#### [GIVEN INFORMATION]
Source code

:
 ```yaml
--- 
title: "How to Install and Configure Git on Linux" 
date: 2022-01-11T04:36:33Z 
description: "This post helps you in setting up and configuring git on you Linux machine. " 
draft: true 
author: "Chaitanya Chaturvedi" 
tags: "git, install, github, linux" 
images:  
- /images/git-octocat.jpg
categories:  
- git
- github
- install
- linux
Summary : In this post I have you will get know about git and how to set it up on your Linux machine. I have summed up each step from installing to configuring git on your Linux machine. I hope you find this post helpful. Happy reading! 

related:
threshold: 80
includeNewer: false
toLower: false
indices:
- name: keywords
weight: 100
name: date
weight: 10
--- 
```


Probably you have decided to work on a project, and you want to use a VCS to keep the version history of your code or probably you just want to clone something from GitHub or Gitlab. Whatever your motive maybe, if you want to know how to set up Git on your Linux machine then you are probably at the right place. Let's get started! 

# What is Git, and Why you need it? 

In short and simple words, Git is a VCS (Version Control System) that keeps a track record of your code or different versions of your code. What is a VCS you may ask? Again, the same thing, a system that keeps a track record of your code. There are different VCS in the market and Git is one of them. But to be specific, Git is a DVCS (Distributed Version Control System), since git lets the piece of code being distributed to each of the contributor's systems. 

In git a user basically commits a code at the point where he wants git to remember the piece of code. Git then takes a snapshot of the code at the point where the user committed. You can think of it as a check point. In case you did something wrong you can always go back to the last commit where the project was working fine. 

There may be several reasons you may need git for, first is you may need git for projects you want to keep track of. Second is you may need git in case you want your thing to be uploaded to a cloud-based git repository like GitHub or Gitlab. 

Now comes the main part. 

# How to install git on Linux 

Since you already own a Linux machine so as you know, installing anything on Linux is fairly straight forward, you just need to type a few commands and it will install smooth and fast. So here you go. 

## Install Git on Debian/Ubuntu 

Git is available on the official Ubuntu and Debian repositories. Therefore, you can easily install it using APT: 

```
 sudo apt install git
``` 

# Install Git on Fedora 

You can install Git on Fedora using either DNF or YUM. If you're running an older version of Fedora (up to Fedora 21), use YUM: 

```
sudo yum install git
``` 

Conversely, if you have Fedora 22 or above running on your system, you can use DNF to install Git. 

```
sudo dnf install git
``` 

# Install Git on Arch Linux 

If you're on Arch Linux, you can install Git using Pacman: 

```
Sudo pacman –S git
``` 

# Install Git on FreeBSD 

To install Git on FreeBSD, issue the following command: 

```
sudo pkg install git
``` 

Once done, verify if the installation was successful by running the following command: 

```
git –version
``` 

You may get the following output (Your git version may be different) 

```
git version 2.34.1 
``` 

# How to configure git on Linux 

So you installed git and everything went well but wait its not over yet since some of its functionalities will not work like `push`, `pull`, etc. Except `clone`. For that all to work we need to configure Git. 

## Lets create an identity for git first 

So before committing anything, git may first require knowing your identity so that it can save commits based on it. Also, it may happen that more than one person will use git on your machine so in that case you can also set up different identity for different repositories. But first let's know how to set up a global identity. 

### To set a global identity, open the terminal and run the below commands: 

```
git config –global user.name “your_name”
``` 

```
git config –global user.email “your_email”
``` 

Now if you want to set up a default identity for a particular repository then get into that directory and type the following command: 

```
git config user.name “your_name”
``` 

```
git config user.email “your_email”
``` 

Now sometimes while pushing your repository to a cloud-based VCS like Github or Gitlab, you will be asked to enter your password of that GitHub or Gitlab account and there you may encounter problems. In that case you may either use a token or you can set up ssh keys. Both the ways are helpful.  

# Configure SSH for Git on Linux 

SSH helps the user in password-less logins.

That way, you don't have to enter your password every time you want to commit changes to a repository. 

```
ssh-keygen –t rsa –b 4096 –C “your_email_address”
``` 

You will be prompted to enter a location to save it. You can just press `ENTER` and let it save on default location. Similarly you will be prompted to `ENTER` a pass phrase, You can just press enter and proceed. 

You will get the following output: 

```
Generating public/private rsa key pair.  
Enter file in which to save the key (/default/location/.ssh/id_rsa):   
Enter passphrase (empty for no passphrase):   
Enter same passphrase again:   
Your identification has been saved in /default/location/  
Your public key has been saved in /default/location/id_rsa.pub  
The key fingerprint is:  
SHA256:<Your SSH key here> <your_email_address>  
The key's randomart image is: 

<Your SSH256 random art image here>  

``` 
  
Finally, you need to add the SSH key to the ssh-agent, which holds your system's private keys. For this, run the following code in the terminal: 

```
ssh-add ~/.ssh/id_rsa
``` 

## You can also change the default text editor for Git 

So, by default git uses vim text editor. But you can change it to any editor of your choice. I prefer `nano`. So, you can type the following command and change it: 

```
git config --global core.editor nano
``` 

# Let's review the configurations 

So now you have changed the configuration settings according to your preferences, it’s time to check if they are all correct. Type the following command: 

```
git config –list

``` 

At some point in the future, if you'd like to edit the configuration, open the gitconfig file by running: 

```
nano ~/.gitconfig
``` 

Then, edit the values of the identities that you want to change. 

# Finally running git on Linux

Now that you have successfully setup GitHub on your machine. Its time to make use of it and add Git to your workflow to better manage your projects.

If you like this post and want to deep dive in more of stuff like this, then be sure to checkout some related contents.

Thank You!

#### [ABOUT THIS EXERCISE]
Look above for every line with the word "installing" and copy it.

#### [OUTPUT]
Summary : In this post I have you will get know about git and how to set it up on your Linux machine. I have summed up each step from installing to configuring git on your Linux machine. I hope you find this post helpful. Happy reading! 
Since you already own a Linux machine so as you know, installing anything on Linux is fairly straight forward, you just need to type a few commands and it will install smooth and fast. So here you go. 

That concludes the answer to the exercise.